Celler Jordi Domenech is a winery that is in the incubation stage, small and manageable, with growth in its future. His name is one to remember. He is bigger then life.
To learn more about the wines of Celler Jordi Domenech, visit www.cellerjordidomenech.com
Philip S. Kampe
Monday, May 16, 2016
I have spent much time in Barcelona during the past several years. It is my wife’s favorite walking city.

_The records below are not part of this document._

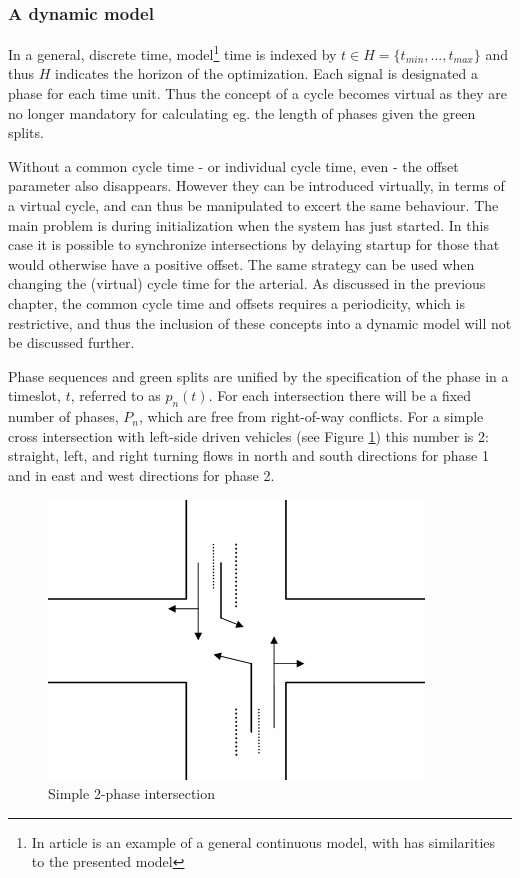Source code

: \subsubsection*{A dynamic model}
\label{dynamicmodel}
In a general, discrete time, model\footnote{In article \cite{36} is an example of a general continuous model, with has similarities to the presented model} time is indexed by $t \in H = \lbrace t_{min},...,t_{max} \rbrace$ and thus $H$ indicates the horizon of the optimization. Each signal is designated a phase for each time unit. Thus the concept of a cycle becomes virtual as they are no longer mandatory for calculating eg. the length of phases given the green splits.

Without a common cycle time - or individual cycle time, even - the offset parameter also disappears. However they can be introduced virtually, in terms of a virtual cycle, and can thus be manipulated to excert the same behaviour. 
The main problem is during initialization when the system has just started. In this case it is possible to synchronize intersections by delaying startup for those that would otherwise have a positive offset. The same strategy can be used when changing the (virtual) cycle time for the arterial. As discussed in the previous chapter, the common cycle time and offsets requires a periodicity, which is restrictive, and thus the inclusion of these concepts into a dynamic model will not be discussed further.

Phase sequences and green splits are unified by the specification of the phase in a timeslot, $t$, referred to as $p_n(t)$. For each intersection there will be a fixed number of phases, $P_n$, which are free from right-of-way conflicts. For a simple cross intersection with left-side driven vehicles (see Figure \ref{fig:simple_intersection}) this number is 2: straight, left, and right turning flows in north and south directions for phase 1 and in east and west directions for phase 2.

\begin{figure}[!ht]
\begin{center}
\includegraphics[scale=0.4]{simple_intersection.png} 
\end{center}
\caption{Simple 2-phase intersection}
\label{fig:simple_intersection}
\end{figure}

We have come on vacation and I have come on assignment.
This little tale of ‘A Day in Barcelona’ encompasses day one, the day three journalists, Diane, Manos and myself arrive at the Barcelona airport at 7am on a Sunday.
Our assignment begins on Monday.
Our assignment begins on Monday.
We were met at the airport by our friend and trip coordinator, Nuria Ruiz, a wonderful and charming woman who organizes and facilitates journalist’s visits to the vineyards and restaurants of Catalonia.

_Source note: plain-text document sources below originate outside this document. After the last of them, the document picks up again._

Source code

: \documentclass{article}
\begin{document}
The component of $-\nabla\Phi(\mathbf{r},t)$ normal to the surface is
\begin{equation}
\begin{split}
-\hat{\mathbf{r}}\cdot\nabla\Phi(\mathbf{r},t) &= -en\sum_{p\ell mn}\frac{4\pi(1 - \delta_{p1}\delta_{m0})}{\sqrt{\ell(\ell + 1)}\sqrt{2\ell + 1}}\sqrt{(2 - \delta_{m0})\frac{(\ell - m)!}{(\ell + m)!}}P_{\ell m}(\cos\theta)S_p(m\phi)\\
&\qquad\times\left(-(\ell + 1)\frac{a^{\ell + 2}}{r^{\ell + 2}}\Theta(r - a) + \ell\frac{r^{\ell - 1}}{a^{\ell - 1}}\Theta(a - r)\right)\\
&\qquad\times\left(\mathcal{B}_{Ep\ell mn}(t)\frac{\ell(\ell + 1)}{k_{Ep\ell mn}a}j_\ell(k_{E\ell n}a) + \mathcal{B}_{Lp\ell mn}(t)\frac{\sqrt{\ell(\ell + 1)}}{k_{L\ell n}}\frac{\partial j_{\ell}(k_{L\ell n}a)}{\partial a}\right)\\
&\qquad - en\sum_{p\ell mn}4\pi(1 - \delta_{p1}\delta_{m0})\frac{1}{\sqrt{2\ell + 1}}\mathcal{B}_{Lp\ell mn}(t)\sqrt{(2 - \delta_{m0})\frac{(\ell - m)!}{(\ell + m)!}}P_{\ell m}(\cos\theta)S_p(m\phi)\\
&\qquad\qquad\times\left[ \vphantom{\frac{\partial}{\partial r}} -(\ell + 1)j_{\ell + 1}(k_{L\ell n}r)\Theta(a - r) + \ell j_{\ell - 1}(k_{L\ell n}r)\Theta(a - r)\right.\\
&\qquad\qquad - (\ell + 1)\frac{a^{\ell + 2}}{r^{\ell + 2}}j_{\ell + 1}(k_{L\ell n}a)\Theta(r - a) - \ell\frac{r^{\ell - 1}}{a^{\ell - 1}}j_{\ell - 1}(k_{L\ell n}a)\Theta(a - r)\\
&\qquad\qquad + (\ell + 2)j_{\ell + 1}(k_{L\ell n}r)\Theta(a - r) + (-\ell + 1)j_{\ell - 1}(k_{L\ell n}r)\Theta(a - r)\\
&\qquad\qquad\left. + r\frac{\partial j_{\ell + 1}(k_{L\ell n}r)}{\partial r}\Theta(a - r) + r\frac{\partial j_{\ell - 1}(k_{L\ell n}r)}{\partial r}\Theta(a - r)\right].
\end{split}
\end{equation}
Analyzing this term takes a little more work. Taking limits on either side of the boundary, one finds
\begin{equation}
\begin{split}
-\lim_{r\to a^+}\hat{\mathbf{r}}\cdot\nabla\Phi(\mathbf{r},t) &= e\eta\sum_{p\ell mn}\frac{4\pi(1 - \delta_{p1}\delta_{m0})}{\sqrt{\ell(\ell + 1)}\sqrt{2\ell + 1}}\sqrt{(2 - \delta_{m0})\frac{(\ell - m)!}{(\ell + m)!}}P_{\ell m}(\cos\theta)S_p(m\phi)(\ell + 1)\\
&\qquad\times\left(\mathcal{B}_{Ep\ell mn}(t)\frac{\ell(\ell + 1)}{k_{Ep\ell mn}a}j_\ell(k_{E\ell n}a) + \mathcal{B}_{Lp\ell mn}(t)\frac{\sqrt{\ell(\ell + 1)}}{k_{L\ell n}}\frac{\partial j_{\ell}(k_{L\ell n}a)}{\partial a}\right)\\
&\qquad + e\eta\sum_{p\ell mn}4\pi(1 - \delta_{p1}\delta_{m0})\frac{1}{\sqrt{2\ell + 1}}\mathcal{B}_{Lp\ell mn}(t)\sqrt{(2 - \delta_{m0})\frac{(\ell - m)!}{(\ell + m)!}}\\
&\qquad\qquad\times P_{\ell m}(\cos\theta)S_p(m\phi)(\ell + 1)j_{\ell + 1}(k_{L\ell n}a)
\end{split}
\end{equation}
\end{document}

It was early and as we drove into the center of Barcelona, we noticed that the streets were empty. Today was going to be a free day and one that was in the hands of Nuria. We were her sheep, following whatever she thought best for us.
We were dropped off near the Basilica de la Sagrada Familia, Antoni Gaudi’s architectural masterpiece, a basilica dedicated to God and the expression of light. It was a bit too early to enter, so we found a lovely, local outdoor café and had coffee to attempt to wake us up from jet lag. We managed to talk long enough for us to hear the mass bells ringing in the background. That was our cue to visit the church, observe mass and apply for press passes to view the Basilica.
Our day had begun. We managed to spend four hours inside this magical architectural wonder.
Afterwards, we wandered through the streets of Barcelona, clocking, 22,500 steps, according to my reliable IPhone.
During the course of our walk, Nuria telephoned two friends to meet us for lunch, one was the legendary Ramon Raventos, a restaurant aficionado and founder of www.vipgourmet.com and Merche Dalman Cartes, owner of the well known vineyard, Clos Galena ( www.closgalena.com ).
The plan was to meet us for lunch at the BOCA Grande restaurant, www.bocagrande.cat , located in an ally, just off the Passeig de Grande, which is one of the main shopping streets in Barcelona.
We followed the plan, met inside of this overwhelming restaurant and that is where our introduction to the classical food of Catalonia began. We ate family style, drank bottles of cava and wine with our hosts and had a grand time. Service was impeccable, the dishes were memorable and sophisticated.
BOCA Grande lived up to its reputation and relishes the ‘savoir faire’ style of service in an age where good service, high standards and quality cooking are a key to success. Add the visual uniqueness, designed by Lazaro Rosa Violan, of BOCA Grande and you have a restaurant that can stand on its laurels.
After a three hour tapas and main course meal, our party, now of six, chose to take the all, too familiar, after Sunday lunch walk.
Walking for hours, through the maze of beautiful and historical Barcelona only made me envious of those two million that live in the metro area.
Manos, a fellow journalist on the trip, had an assignment to write an article on Barcelona’s tapas offerings. Our culinary guide for the day, Ramon Raventos, suggested that we visit Chef Daniel Rueda’s two tapas bars, named Tapeo and Tapeo Bar, (www.tapeoborn.cat ). We took his advice, had an amazing two hours of various tapas from both locations and managed to drink a bottle of Merche’s, Clos Galena 14.5%, well-balanced, fruit forward and velvety, red wine..
It looks like our 22,500 steps on Day one in Barcelona were put to good use.